People staying in their homes longer is contributing to the lack of inventory that continues to impact buyers. Eleven years ago, homeowners stayed in their home for an average of 10 years. Eighteen years ago it was six and a half years.
That longer tenure is being driven by older Americans as those 65 and older having owned their home at least 23 years and those ages 35-64 owned for at least eight years, according to the report.

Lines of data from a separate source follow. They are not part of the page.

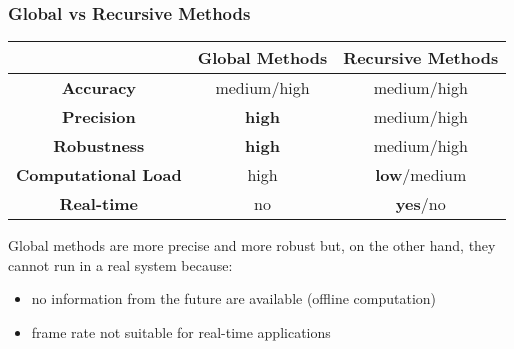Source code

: \begin{frame}
	\frametitle{Global vs Recursive Methods}
	
	\begin{table}[!t]
		\centering
		\begin{tabular}{ c | c | c | }
			\cline{2-3}
			& \textbf{Global Methods} & \textbf{Recursive Methods} \\ \hline
			
			\multicolumn{1}{|c|}{\textbf{Accuracy}} & medium/high & medium/high \\ \hline
			\multicolumn{1}{|c|}{\textbf{Precision}} & \textbf{high} & medium/high \\ \hline
			\multicolumn{1}{|c|}{\textbf{Robustness}} & \textbf{high} & medium/high \\ \hline
			\multicolumn{1}{|c|}{\textbf{Computational Load}} & high & \textbf{low}/medium \\ \hline
			\multicolumn{1}{|c|}{\textbf{Real-time}} & no & \textbf{yes}/no \\ \hline
		\end{tabular}
	\end{table}
	
	\vspace{0.4cm}
	
	Global methods are more precise and more robust but, on the other hand, they
	cannot run in a real system because:
	
	\begin{itemize}
		\item no information from the future are available (offline computation)
		\item frame rate not suitable for real-time applications
	\end{itemize}
\end{frame}
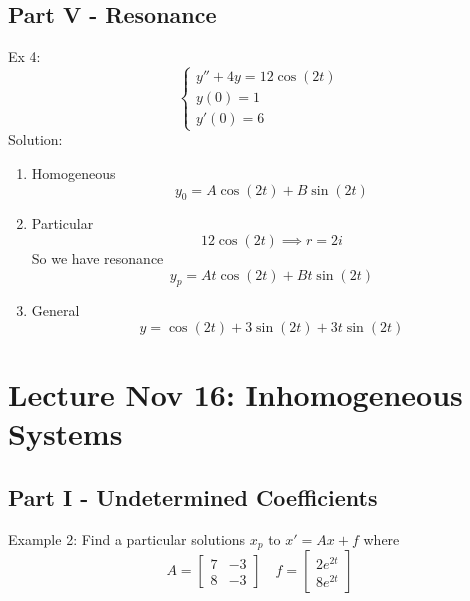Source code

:\documentclass[12pt]{article}
\begin{document}
\subsection*{Part V - Resonance} 
Ex 4:
\[\begin{cases}
    y'' + 4y = 12\cos(2t)\\
    y(0) = 1\\
    y'(0)= 6
\end{cases}\]
Solution:
\begin{enumerate}
    \item Homogeneous
    \[y_0 = A\cos(2t) + B\sin(2t)\]
    \item Particular 
    \[12\cos(2t) \implies r = 2i\]
    So we have resonance 
    \[y_p = At\cos(2t) + Bt\sin(2t)\]

    \item General 
    \[y = \cos(2t) + 3\sin(2t) + 3t\sin(2t)\]
\end{enumerate}

\section{Lecture Nov 16: Inhomogeneous Systems}
\subsection*{Part I - Undetermined Coefficients}
Example 2: Find a particular solutions $x_p$ to $x' = Ax + f$ where 
\[A = \begin{bmatrix}
    7 & -3\\
    8 & -3
\end{bmatrix} \quad f = \begin{bmatrix}
    2e^{2t}\\
    8e^{2t}
\end{bmatrix}\]
\end{document}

Yet, younger homeowners are on the move. Nearly half (49%) have owned their homes for three years or less and another 37% have owned their homes for four to seven years.
Beyond that there are several other reasons, Redfin found, that folks are staying in their homes longer than they have in the past couple of decades including lack of affordability due to rising mortgage rates, lack of move-up buyers who don’t want to give up their low interest rates, historically high rental prices and inventory shortages.
Redfin senior economist Sheharyar Bokhari said that even though the length of time Americans are staying in their homes has ticked down from its 2020 peak, it’s likely to head back up again in the next few years.
“Today’s mortgage rates are more than double the lows reached during the pandemic homebuying frenzy, which means people have extra incentive to hang onto their homes,” Bokhari said. “Even if rates dip down to 4% or 5%, that’s still significantly higher than the sub-3% rates many homeowners have now. That lock-in effect, combined with older Americans’ desire to stay put in their homes, points to lengthening tenure in the future.”